New York Post

MONDAY, AUGUST 16, 1948


If I Forget Thee, Jerusalem


A Letter From One of the Defenders of Jerusalem

By OBSERVER

I have been severely reprimanded in a letter I received from Israel. The letter was from a young lady in her early twenties, who did post-graduate work at Columbia University and who went to Palestine two years ago. She has worked in bio-physical research at the Hebrew University in Jerusalem. After the phase of civil disorder came the phase of war of neighboring states against Israel. Then came the siege of Jerusalem, when the city was cut off from the outside world and shells from the outside world and shells from mortars and siege artillery burst every minute of the day and night. The University was closed. The boys and girls of Jerusalem performed miracles, fighting with dwindling food supply and with only a painful of water, and occupied the entire new city of Jerusalem. They tried to keep a foothold inside the old Jerusalem too, scaling its gigantic ancient walls, but in vain. This foothold inside the walls was necessary, not as a strategic position, but only as a symbol—a symbol of perseverance in the shadow of the ancient synagogues and, the most ancient of all of them, the Walling Wall, polished by time and by human hands and tears.

* * *

When the siege of Jerusalem was lifted, the young lady happened to read in the June 4 issue of their paper an article of mine entitled “Message to Lady Astor.” I quote from the letter of my correspondent, the real Lady:

“One thing was painful to read in your article, in the passage: ‘When British fliers in Egyptian bombers or Egyptian fliers in British bombers bomb the Israeli capital, children bask in the sun on the capital’s beach, paying little attention to the bombing!’ “

“In no way can I agree,” she goes on, “with your calling Tel-Aviv our capital city. Is it so simple and self-understood in your eyes? Well, this policy of international Jerusalem has lost its content, I think. If we assented to Jerusalem becoming an international city, then the United Nations, even without being required to do so, had to send and international force to rule there and to preserve peace there.

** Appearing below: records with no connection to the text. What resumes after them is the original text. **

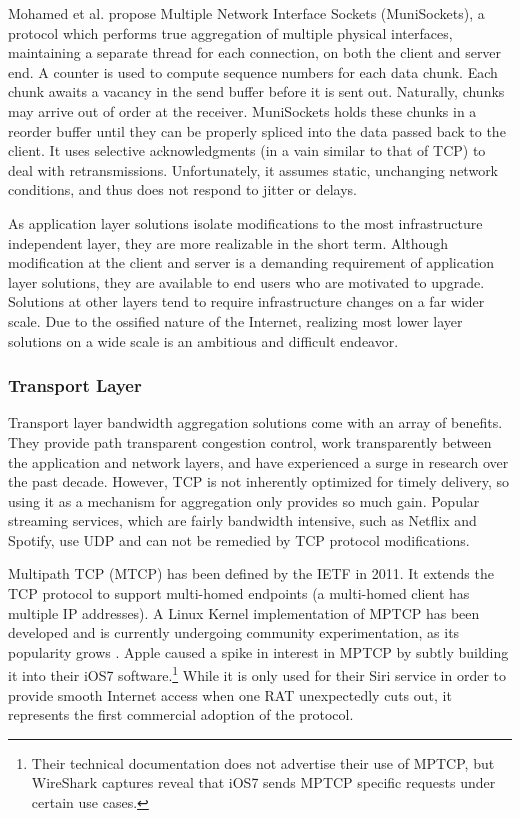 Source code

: \documentclass[12pt]{article}
\begin{document}
		Mohamed et al. propose Multiple Network Interface Sockets (MuniSockets), a protocol which performs true aggregation of multiple physical interfaces, maintaining a separate thread for each connection, on both the client and server end. A counter is used to compute sequence numbers for each data chunk. Each chunk awaits a vacancy in the send buffer before it is sent out. Naturally, chunks may arrive out of order at the receiver. MuniSockets holds these chunks in a reorder buffer until they can be properly spliced into the data passed back to the client. It uses selective acknowledgments (in a vain similar to that of TCP) to deal with retransmissions. Unfortunately, it assumes static, unchanging network conditions, and thus does not respond to jitter or delays\cite{mohamed2002user}.

		As application layer solutions isolate modifications to the most infrastructure independent layer, they are more realizable in the short term. Although modification at the client and server is a demanding requirement of application layer solutions, they are available to end users who are motivated to upgrade. Solutions at other layers tend to require infrastructure changes on a far wider scale. Due to the ossified nature of the Internet, realizing most lower layer solutions on a wide scale is an ambitious and difficult endeavor.

	\subsubsection{Transport Layer}

		Transport layer bandwidth aggregation solutions come with an array of benefits. They provide path transparent congestion control, work transparently between the application and network layers, and have experienced a surge in research over the past decade\cite{5763587}. However, TCP is not inherently optimized for timely delivery, so using it as a mechanism for aggregation only provides so much gain. Popular streaming services, which are fairly bandwidth intensive, such as Netflix and Spotify, use UDP and can not be remedied by TCP protocol modifications.

		Multipath TCP (MTCP) has been defined by the IETF in 2011. It extends the TCP protocol to support multi-homed endpoints (a multi-homed client has multiple IP addresses). A Linux Kernel implementation of MPTCP has been developed and is currently undergoing community experimentation, as its popularity grows \cite{barre2011multipath}. Apple caused a spike in interest in MPTCP by subtly building it into their iOS7 software.\footnote{Their technical documentation does not advertise their use of MPTCP, but WireShark captures reveal that iOS7 sends MPTCP specific requests under certain use cases.} While it is only used for their Siri service in order to provide smooth Internet access when one RAT unexpectedly cuts out, it represents the first commercial adoption of the protocol.
\end{document}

“Boys, so good and so dear, gave their lives to defend Jerusalem from being conquered by Arabs who did not heed the decision on Jerusalem as an international city. From the beginning it was wrong to make this concession, but now that we have fought for each house, there is no justification in requiring from us the cession of Jerusalem.

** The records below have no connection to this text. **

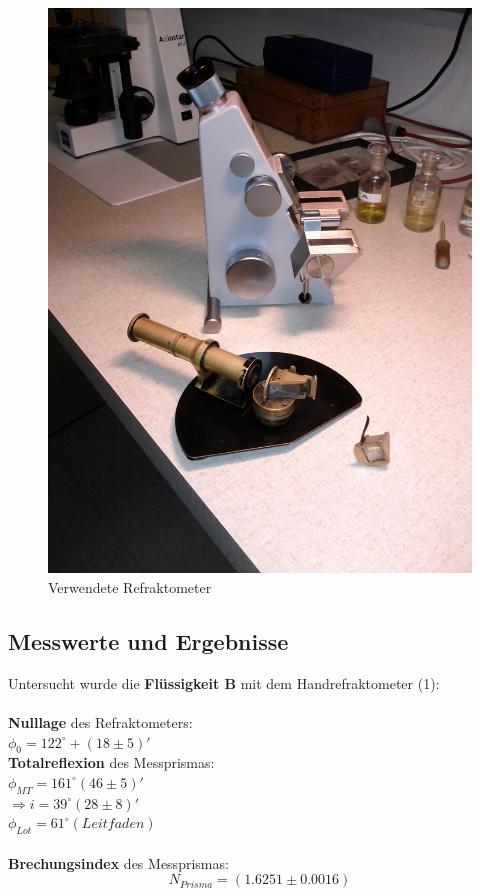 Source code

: \documentclass[12pt,a4paper]{article}
\begin{document}
\begin{multicols}{2}
\begin{figure}[H]
	\centering
	\includegraphics[angle=-90,scale=0.11]{./figure/refrakto.jpg}
	\caption{Verwendete Refraktometer}
	\label{fig:geraete_refrakto}
\end{figure}



\subsection{Messwerte und Ergebnisse}
Untersucht wurde die \textbf{Flüssigkeit B} mit dem Handrefraktometer (1): \\
\\
\textbf{Nulllage} des Refraktometers:\\
\indent $\phi_0 = 122^\circ +(18 \pm 5)'$\\
\textbf{Totalreflexion} des Messprismas:\\
\indent $\phi_{MT} = 161^\circ (46\pm 5)'$\\
\indent $\Rightarrow i=39^\circ (28 \pm 8)' $\\
\indent $\phi_{Lot} = 61^\circ (Leitfaden)$\\
\\
\textbf{Brechungsindex} des Messprismas:
$$N_{Prisma} = (1.6251 \pm 0.0016)$$%
\\


\end{multicols}
\end{document}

“Jerusalem ought indeed to realize the version of Isaiah ‘Concerning Judah and Jerusalem’: ‘And many people shall go and say, Come ye, and let us go the Mount of the Lord, to the house of the God of Jacob, and he will teach us of his ways.’

“But with this difference, that the nations of the world should flock there to learn from the Jewish people their way of life and hear their message; the nations should not come as motley police guards whose only care it will be to see that the Jews should not have a life without care. . . And may be the time did not yet come, and we are not the generation to have Jerusalem as our own. When, then, will the generation come that will redeem Jerusalem? Only a generation that will know how to defend Jerusalem will be worthy of possessing it; if we cede it—shame upon us—we shall not be worthy of it.

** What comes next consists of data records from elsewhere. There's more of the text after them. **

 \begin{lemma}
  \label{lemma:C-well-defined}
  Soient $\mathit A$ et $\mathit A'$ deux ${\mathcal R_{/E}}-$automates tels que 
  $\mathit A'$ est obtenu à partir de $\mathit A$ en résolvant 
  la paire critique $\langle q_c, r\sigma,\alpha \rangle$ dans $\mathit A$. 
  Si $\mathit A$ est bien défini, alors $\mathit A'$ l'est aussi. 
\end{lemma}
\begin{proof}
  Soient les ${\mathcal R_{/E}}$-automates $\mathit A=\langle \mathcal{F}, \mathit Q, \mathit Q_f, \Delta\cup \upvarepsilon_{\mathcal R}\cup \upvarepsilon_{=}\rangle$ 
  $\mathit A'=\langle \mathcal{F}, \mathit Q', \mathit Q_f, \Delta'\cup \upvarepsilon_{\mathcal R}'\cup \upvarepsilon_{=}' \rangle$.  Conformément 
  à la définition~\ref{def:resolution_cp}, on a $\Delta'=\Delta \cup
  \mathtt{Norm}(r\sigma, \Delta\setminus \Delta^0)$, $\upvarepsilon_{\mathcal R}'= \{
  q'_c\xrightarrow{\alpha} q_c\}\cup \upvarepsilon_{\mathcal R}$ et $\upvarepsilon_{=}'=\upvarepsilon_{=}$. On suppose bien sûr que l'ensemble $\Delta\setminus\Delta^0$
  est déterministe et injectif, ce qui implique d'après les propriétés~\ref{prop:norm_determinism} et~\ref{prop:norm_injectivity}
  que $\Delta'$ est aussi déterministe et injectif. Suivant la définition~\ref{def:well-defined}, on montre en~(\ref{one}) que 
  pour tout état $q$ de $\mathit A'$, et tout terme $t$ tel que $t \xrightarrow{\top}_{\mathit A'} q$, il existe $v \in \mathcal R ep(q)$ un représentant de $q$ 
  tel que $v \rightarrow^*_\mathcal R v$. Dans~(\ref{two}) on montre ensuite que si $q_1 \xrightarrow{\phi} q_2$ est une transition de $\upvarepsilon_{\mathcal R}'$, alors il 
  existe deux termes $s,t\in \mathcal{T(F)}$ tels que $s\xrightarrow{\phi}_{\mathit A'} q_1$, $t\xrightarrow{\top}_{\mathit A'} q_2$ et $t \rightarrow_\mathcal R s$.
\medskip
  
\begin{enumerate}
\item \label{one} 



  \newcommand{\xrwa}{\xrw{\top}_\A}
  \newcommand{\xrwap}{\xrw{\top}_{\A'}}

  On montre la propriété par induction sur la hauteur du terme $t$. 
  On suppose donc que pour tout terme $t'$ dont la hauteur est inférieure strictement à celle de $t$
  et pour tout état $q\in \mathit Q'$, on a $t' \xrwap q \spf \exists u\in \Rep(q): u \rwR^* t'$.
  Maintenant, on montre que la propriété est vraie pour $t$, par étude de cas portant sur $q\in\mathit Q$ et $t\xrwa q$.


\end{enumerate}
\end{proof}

“All this policy of acquiescing and yielding is very, very painful. Therefore it hurts me to read in your article about ‘Tel-Aviv, our capital.’ So simple! Where is the heart, where is the reason? Just because, in the partition plan of the U. N., Jerusalem is not included in Israel, shall we take it out of our hearts? Did they also implement the partition—and not our youth? Do they not try to carve a piece here and a piece there and scheme to decrease our area—after we fought for it—and shall we accede to all decisions against us with such simplicity and such ease? So Observer already agrees to Jerusalem outside Israel! Even what they ‘gave’ us—and we fought for every foot of it and bled to defend it—they may give tomorrow to the Arabs.

* * *

“Are we the international force that must carry into effect the decision of the United Nations against members of this organization—the Arab countries and Britain? And as soon as those countries that flouted the Charter can sway others their way and obtain a majority, then will the U. N. command us, their ‘international force’ with these words: ‘We have changed our mind. Please clear the place’? What kind of monkey business is this? The peace offer of Bernadotte at the end of the first truce was a mighty joke—he offered us conditions of surrender, as though we had lost the war.”

* * *

I know the girl who wrote the letter. She is a most considerate and sincere person. I make a deep bow to her and salute her with this promise: “For Zion’s sake I will not hold my peace, and for Jerusalem’s sake I will not rest. . . If I forget thee, Jerusalem, let my right hand—this hand that writes—forget her cunning.”